WHAT YOU WILL DO -
Work through the data below and copy out every line where "builds" is found.

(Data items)
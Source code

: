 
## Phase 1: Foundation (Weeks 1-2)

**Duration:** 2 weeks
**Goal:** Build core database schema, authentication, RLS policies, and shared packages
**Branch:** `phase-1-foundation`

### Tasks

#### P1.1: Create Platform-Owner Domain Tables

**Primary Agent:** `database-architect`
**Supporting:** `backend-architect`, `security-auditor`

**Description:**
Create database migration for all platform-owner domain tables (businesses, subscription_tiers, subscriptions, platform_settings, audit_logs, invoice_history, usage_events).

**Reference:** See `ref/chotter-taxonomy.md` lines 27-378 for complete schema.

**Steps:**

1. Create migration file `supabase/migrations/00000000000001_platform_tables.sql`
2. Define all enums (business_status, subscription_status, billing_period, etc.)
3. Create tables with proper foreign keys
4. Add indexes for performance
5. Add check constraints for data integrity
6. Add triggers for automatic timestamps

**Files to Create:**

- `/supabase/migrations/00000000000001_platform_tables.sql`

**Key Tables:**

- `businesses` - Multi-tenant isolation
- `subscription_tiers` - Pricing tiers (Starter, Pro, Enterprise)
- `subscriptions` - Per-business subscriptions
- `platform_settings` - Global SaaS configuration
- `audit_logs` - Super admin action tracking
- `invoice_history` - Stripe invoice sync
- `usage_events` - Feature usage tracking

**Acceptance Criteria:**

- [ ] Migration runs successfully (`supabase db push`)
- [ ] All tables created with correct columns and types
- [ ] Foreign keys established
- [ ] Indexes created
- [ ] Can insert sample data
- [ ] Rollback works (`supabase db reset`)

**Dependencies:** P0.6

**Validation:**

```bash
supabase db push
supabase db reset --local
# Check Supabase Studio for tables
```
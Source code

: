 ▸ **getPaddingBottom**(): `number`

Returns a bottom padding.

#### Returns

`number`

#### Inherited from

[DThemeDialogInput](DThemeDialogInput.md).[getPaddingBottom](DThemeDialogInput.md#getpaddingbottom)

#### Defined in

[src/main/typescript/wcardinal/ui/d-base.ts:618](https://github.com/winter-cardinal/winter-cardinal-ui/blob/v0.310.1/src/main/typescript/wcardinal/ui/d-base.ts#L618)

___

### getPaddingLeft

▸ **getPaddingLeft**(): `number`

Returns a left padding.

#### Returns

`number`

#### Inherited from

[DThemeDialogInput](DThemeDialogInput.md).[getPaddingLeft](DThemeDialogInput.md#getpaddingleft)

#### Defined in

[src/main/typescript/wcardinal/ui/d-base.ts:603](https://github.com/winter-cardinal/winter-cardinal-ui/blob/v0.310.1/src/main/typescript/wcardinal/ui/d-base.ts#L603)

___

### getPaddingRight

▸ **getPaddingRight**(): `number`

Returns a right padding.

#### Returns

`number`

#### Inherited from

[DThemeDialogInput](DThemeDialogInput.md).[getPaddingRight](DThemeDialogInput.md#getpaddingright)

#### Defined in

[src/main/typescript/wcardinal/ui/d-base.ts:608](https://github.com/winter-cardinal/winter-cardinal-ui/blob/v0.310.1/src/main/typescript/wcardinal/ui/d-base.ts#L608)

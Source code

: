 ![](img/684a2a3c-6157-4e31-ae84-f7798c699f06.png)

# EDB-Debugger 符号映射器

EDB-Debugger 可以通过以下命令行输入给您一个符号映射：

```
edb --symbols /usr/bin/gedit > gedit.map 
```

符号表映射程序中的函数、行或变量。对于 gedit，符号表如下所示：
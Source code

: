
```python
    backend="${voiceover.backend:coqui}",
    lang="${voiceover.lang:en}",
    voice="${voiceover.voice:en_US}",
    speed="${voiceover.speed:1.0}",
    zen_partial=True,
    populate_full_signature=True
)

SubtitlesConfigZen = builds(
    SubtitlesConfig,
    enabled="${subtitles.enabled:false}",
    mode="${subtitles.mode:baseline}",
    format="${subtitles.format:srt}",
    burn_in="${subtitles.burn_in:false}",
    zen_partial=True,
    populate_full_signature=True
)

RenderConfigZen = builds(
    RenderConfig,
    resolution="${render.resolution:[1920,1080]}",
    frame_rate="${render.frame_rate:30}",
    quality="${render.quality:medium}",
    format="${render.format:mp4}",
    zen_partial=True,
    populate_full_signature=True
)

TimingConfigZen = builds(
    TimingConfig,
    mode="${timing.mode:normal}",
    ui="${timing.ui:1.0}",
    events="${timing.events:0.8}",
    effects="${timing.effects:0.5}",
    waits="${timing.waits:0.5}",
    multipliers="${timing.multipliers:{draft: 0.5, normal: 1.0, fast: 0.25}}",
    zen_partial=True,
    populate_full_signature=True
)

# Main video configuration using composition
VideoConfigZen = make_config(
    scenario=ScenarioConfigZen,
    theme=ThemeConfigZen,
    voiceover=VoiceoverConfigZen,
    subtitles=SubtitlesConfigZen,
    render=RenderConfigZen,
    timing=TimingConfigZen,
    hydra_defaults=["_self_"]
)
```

ANSWER SPACE -
SubtitlesConfigZen = builds(
RenderConfigZen = builds(
TimingConfigZen = builds(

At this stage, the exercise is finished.